N.Scott.Pearson Ok, thanks a lot for your detailed answer and for passing on this issue.
I understand very well your position on this, and frankly, if it didnt work at all from the beginning on Linux I probably wouldnt even have reported this here, but when something works fine (in this case report the right temp) and suddenly it doesnt anymore, you could think that it's an "easy", or at least doable, fix / revert to do and that's why I decided to post about it.
Well, in this case there's an answer because I have seen this issue before.
In the general case, your thoughts are logical but dead wrong. The problem is that most issues like this, when introduced in the course of an update, are the result of side-effects or unexpected consequences. The fix that was being introduced is not something that you just rip out because of a (relatively speaking, insignificant) side-effect like this; that will almost never happen. No, the side-effect will need to be prioritized and, at the right time, investigated and repaired - and without affecting that other fix.

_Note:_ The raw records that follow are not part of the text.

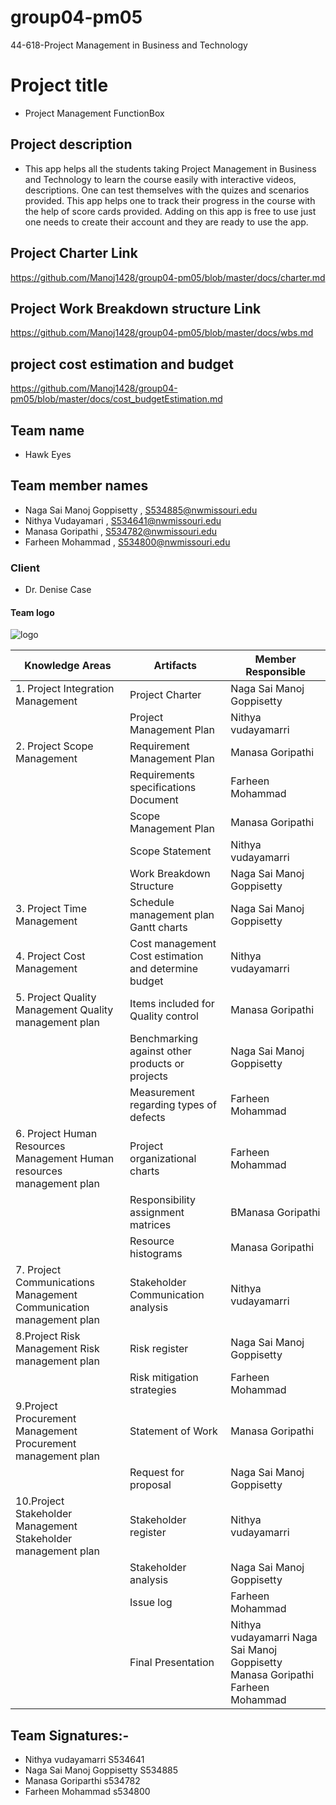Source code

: # group04-pm05
44-618-Project Management in Business and Technology

 # Project title
 - Project Management FunctionBox
 ## Project description 
 - This app helps all the students taking Project Management in Business and Technology to learn the course easily with interactive     videos, descriptions. One can test themselves with the quizes and scenarios provided. This app helps one to track their progress in the course with the help of score cards provided. Adding on this app is free to use just one needs to create their account and they are ready to use the app.
 
 ## Project Charter Link
  https://github.com/Manoj1428/group04-pm05/blob/master/docs/charter.md
 ## Project Work Breakdown structure  Link
  https://github.com/Manoj1428/group04-pm05/blob/master/docs/wbs.md
 ## project cost estimation and budget 
  https://github.com/Manoj1428/group04-pm05/blob/master/docs/cost_budgetEstimation.md
 ## Team name 
 - Hawk Eyes
 ## Team member names 
 - Naga Sai Manoj Goppisetty , S534885@nwmissouri.edu
 - Nithya Vudayamari , S534641@nwmissouri.edu
 - Manasa Goripathi , S534782@nwmissouri.edu
 - Farheen Mohammad , S534800@nwmissouri.edu
 ### Client 
 - Dr. Denise Case
 #### Team logo
  ![logo](https://www.logolynx.com/images/logolynx/e3/e3887c2ed28bc32461f57852b954a156.png)
  
  |Knowledge Areas|	Artifacts	|Member Responsible|
  |---------------|-----------|------------------|
  |1.	Project Integration Management|	Project Charter|Naga Sai Manoj Goppisetty|
  ||Project Management Plan	|Nithya vudayamarri|
  |2.	Project Scope Management	|Requirement Management Plan	|Manasa Goripathi|
  ||Requirements specifications Document|	Farheen Mohammad|
  ||Scope Management Plan	|Manasa Goripathi|
||Scope Statement|	Nithya vudayamarri|
||Work Breakdown Structure	|Naga Sai Manoj Goppisetty|
|3.	Project Time Management|	Schedule management plan 	Gantt charts	|Naga Sai Manoj Goppisetty|
|4.	Project Cost Management|	Cost management	Cost estimation and determine budget	|Nithya vudayamarri|
|5.	Project Quality Management	Quality management plan|Items included for Quality control|	Manasa Goripathi|
|| Benchmarking against other products or projects|	Naga Sai Manoj Goppisetty|
||Measurement regarding types of defects	|Farheen Mohammad|
|6.	Project Human Resources Management	Human resources management plan| Project organizational charts|	Farheen Mohammad|
|| Responsibility assignment matrices	|BManasa Goripathi|
|| Resource histograms	|Manasa Goripathi|
|7.	Project Communications Management	Communication management plan| Stakeholder Communication analysis	|Nithya vudayamarri|
|8.Project Risk Management	Risk management plan|Risk register	|Naga Sai Manoj Goppisetty|
||Risk mitigation strategies	|Farheen Mohammad|
|9.Project Procurement Management	Procurement management plan| Statement of Work	|	Manasa Goripathi|
|| Request for proposal|	Naga Sai Manoj Goppisetty|
|10.Project Stakeholder Management	Stakeholder management plan|Stakeholder register|	Nithya vudayamarri|
||Stakeholder analysis|	Naga Sai Manoj Goppisetty|
|| Issue log|	Farheen Mohammad|
||Final Presentation	|Nithya vudayamarri Naga Sai Manoj Goppisetty   Manasa Goripathi   Farheen Mohammad|

## Team Signatures:-
- Nithya vudayamarri S534641
- Naga Sai Manoj Goppisetty S534885
- Manasa Goriparthi s534782
- Farheen Mohammad s534800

Then, the issue of Linux not being a supported OS environment comes into play. The BIOS team will not, under any circumstances, install Linux and debug an issue like this (they simply don't have the knowledge to do so nor the time that this will take). If the issue cannot be reproduced on Windows, then the Linux community must diagnose the issue far enough that the fix becomes obvious. If they can't, then it isn't going to get fixed, period. You may not like this stance, but it is what it is and it isn't likely to change (not when the Linux attach rate is less than 5% and the attach rate for any particular distribution of Linux is substantially less than 1%). Everyone seems to think that, because it is Intel, resources are cheap and available. This is NOT (never was and likely never will be) the case; the NUC team - like every team at Intel - has severely limited resources and these resources are going to be applied to the features and issues that represent the biggest ROI for the organization - and that is going to be on Windows.